Bring together copies of the lines in the data below that contain the word "numeric".

────────────────

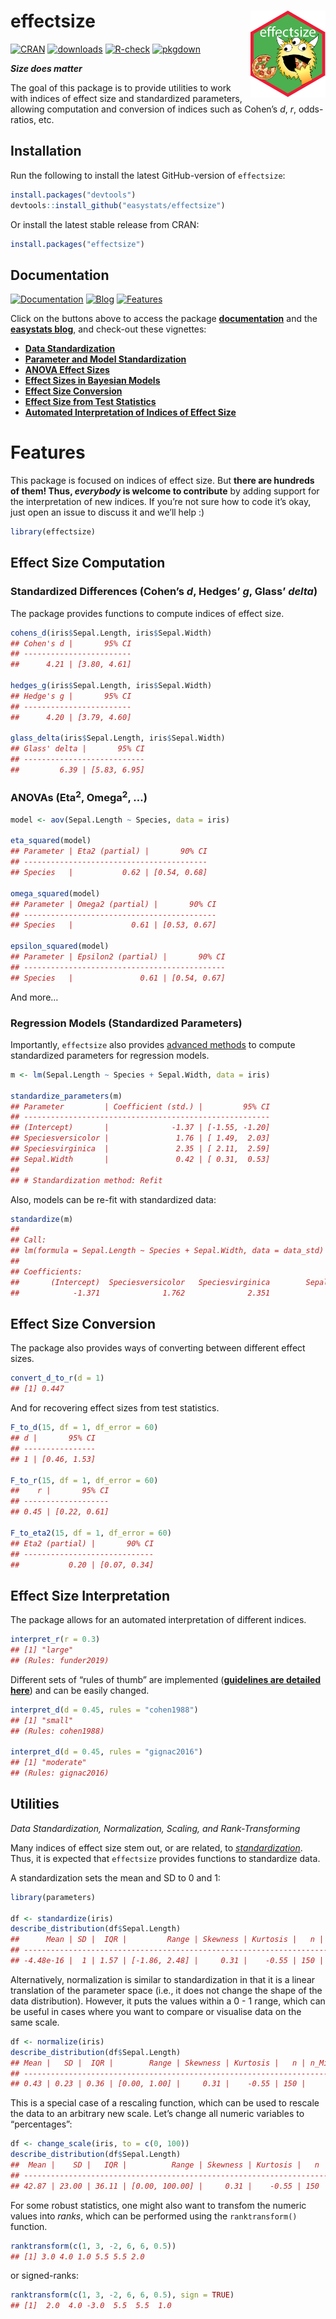 
# effectsize <img src='man/figures/logo.png' align="right" height="139" />

[![CRAN](http://www.r-pkg.org/badges/version/effectsize)](https://cran.r-project.org/package=effectsize)
[![downloads](http://cranlogs.r-pkg.org/badges/effectsize)](https://cran.r-project.org/package=effectsize)
[![R-check](https://github.com/easystats/effectsize/workflows/R-check/badge.svg)](https://github.com/easystats/effectsize/actions)
[![pkgdown](https://github.com/easystats/effectsize/workflows/pkgdown/badge.svg)](https://github.com/easystats/effectsize/actions)
<!-- [![Build Status](https://travis-ci.org/easystats/effectsize.svg?branch=master)](https://travis-ci.org/easystats/effectsize) -->
<!-- [![codecov](https://codecov.io/gh/easystats/effectsize/branch/master/graph/badge.svg)](https://codecov.io/gh/easystats/effectsize) -->

***Size does matter***

The goal of this package is to provide utilities to work with indices of
effect size and standardized parameters, allowing computation and
conversion of indices such as Cohen’s *d*, *r*, odds-ratios, etc.

## Installation

Run the following to install the latest GitHub-version of `effectsize`:

``` r
install.packages("devtools")
devtools::install_github("easystats/effectsize")
```

Or install the latest stable release from CRAN:

``` r
install.packages("effectsize")
```

## Documentation

[![Documentation](https://img.shields.io/badge/documentation-effectsize-orange.svg?colorB=E91E63)](https://easystats.github.io/effectsize/)
[![Blog](https://img.shields.io/badge/blog-easystats-orange.svg?colorB=FF9800)](https://easystats.github.io/blog/posts/)
[![Features](https://img.shields.io/badge/features-effectsize-orange.svg?colorB=2196F3)](https://easystats.github.io/effectsize/reference/index.html)

Click on the buttons above to access the package
[**documentation**](https://easystats.github.io/effectsize/) and the
[**easystats blog**](https://easystats.github.io/blog/posts/), and
check-out these vignettes:

  - [**Data
    Standardization**](https://easystats.github.io/effectsize/articles/standardize_data.html)
  - [**Parameter and Model
    Standardization**](https://easystats.github.io/effectsize/articles/standardize_parameters.html)
  - [**ANOVA Effect
    Sizes**](https://easystats.github.io/effectsize/articles/anovaES.html)
  - [**Effect Sizes in Bayesian
    Models**](https://easystats.github.io/effectsize/articles/bayesian_models.html)
  - [**Effect Size
    Conversion**](https://easystats.github.io/effectsize/articles/convert.html)
  - [**Effect Size from Test
    Statistics**](https://easystats.github.io/effectsize/articles/from_test_statistics.html)
  - [**Automated Interpretation of Indices of Effect
    Size**](https://easystats.github.io/effectsize/articles/interpret.html)

# Features

This package is focused on indices of effect size. But **there are
hundreds of them\! Thus, *everybody* is welcome to contribute** by
adding support for the interpretation of new indices. If you’re not sure
how to code it’s okay, just open an issue to discuss it and we’ll help
:)

``` r
library(effectsize)
```

## Effect Size Computation

### Standardized Differences (Cohen’s *d*, Hedges’ *g*, Glass’ *delta*)

The package provides functions to compute indices of effect size.

``` r
cohens_d(iris$Sepal.Length, iris$Sepal.Width)
## Cohen's d |       95% CI
## ------------------------
##      4.21 | [3.80, 4.61]

hedges_g(iris$Sepal.Length, iris$Sepal.Width)
## Hedge's g |       95% CI
## ------------------------
##      4.20 | [3.79, 4.60]

glass_delta(iris$Sepal.Length, iris$Sepal.Width)
## Glass' delta |       95% CI
## ---------------------------
##         6.39 | [5.83, 6.95]
```

### ANOVAs (Eta<sup>2</sup>, Omega<sup>2</sup>, …)

``` r
model <- aov(Sepal.Length ~ Species, data = iris)

eta_squared(model)
## Parameter | Eta2 (partial) |       90% CI
## -----------------------------------------
## Species   |           0.62 | [0.54, 0.68]

omega_squared(model)
## Parameter | Omega2 (partial) |       90% CI
## -------------------------------------------
## Species   |             0.61 | [0.53, 0.67]

epsilon_squared(model)
## Parameter | Epsilon2 (partial) |       90% CI
## ---------------------------------------------
## Species   |               0.61 | [0.54, 0.67]
```

And more…

### Regression Models (Standardized Parameters)

Importantly, `effectsize` also provides [advanced
methods](https://easystats.github.io/effectsize/articles/standardize_parameters.html)
to compute standardized parameters for regression models.

``` r
m <- lm(Sepal.Length ~ Species + Sepal.Width, data = iris)

standardize_parameters(m)
## Parameter         | Coefficient (std.) |         95% CI
## -------------------------------------------------------
## (Intercept)       |              -1.37 | [-1.55, -1.20]
## Speciesversicolor |               1.76 | [ 1.49,  2.03]
## Speciesvirginica  |               2.35 | [ 2.11,  2.59]
## Sepal.Width       |               0.42 | [ 0.31,  0.53]
## 
## # Standardization method: Refit
```

Also, models can be re-fit with standardized data:

``` r
standardize(m)
## 
## Call:
## lm(formula = Sepal.Length ~ Species + Sepal.Width, data = data_std)
## 
## Coefficients:
##       (Intercept)  Speciesversicolor   Speciesvirginica        Sepal.Width  
##            -1.371              1.762              2.351              0.423
```

<!-- add cohens_f2? -->

## Effect Size Conversion

The package also provides ways of converting between different effect
sizes.

``` r
convert_d_to_r(d = 1)
## [1] 0.447
```

And for recovering effect sizes from test statistics.

``` r
F_to_d(15, df = 1, df_error = 60)
## d |       95% CI
## ----------------
## 1 | [0.46, 1.53]

F_to_r(15, df = 1, df_error = 60)
##    r |       95% CI
## -------------------
## 0.45 | [0.22, 0.61]

F_to_eta2(15, df = 1, df_error = 60)
## Eta2 (partial) |       90% CI
## -----------------------------
##           0.20 | [0.07, 0.34]
```

## Effect Size Interpretation

The package allows for an automated interpretation of different indices.

``` r
interpret_r(r = 0.3)
## [1] "large"
## (Rules: funder2019)
```

Different sets of “rules of thumb” are implemented ([**guidelines are
detailed
here**](https://easystats.github.io/effectsize/articles/interpret.html))
and can be easily changed.

``` r
interpret_d(d = 0.45, rules = "cohen1988")
## [1] "small"
## (Rules: cohen1988)

interpret_d(d = 0.45, rules = "gignac2016")
## [1] "moderate"
## (Rules: gignac2016)
```

## Utilities

*Data Standardization, Normalization, Scaling, and Rank-Transforming*

Many indices of effect size stem out, or are related, to
[*standardization*](https://easystats.github.io/effectsize/articles/standardize_parameters.html).
Thus, it is expected that `effectsize` provides functions to standardize
data.

A standardization sets the mean and SD to 0 and 1:

``` r
library(parameters)

df <- standardize(iris)
describe_distribution(df$Sepal.Length)
##      Mean | SD |  IQR |         Range | Skewness | Kurtosis |   n | n_Missing
## -----------------------------------------------------------------------------
## -4.48e-16 |  1 | 1.57 | [-1.86, 2.48] |     0.31 |    -0.55 | 150 |         0
```

Alternatively, normalization is similar to standardization in that it is
a linear translation of the parameter space (i.e., it does not change
the shape of the data distribution). However, it puts the values within
a 0 - 1 range, which can be useful in cases where you want to compare or
visualise data on the same scale.

``` r
df <- normalize(iris)
describe_distribution(df$Sepal.Length)
## Mean |   SD |  IQR |        Range | Skewness | Kurtosis |   n | n_Missing
## -------------------------------------------------------------------------
## 0.43 | 0.23 | 0.36 | [0.00, 1.00] |     0.31 |    -0.55 | 150 |         0
```

This is a special case of a rescaling function, which can be used to
rescale the data to an arbitrary new scale. Let’s change all numeric
variables to “percentages”:

``` r
df <- change_scale(iris, to = c(0, 100)) 
describe_distribution(df$Sepal.Length)
##  Mean |    SD |   IQR |          Range | Skewness | Kurtosis |   n | n_Missing
## ------------------------------------------------------------------------------
## 42.87 | 23.00 | 36.11 | [0.00, 100.00] |     0.31 |    -0.55 | 150 |         0
```

For some robust statistics, one might also want to transfom the numeric
values into *ranks*, which can be performed using the `ranktransform()`
function.

``` r
ranktransform(c(1, 3, -2, 6, 6, 0.5))
## [1] 3.0 4.0 1.0 5.5 5.5 2.0
```

or signed-ranks:

``` r
ranktransform(c(1, 3, -2, 6, 6, 0.5), sign = TRUE)
## [1]  2.0  4.0 -3.0  5.5  5.5  1.0
```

────────────────

◆ TASK RESULT ◆
rescale the data to an arbitrary new scale. Let’s change all numeric
For some robust statistics, one might also want to transfom the numeric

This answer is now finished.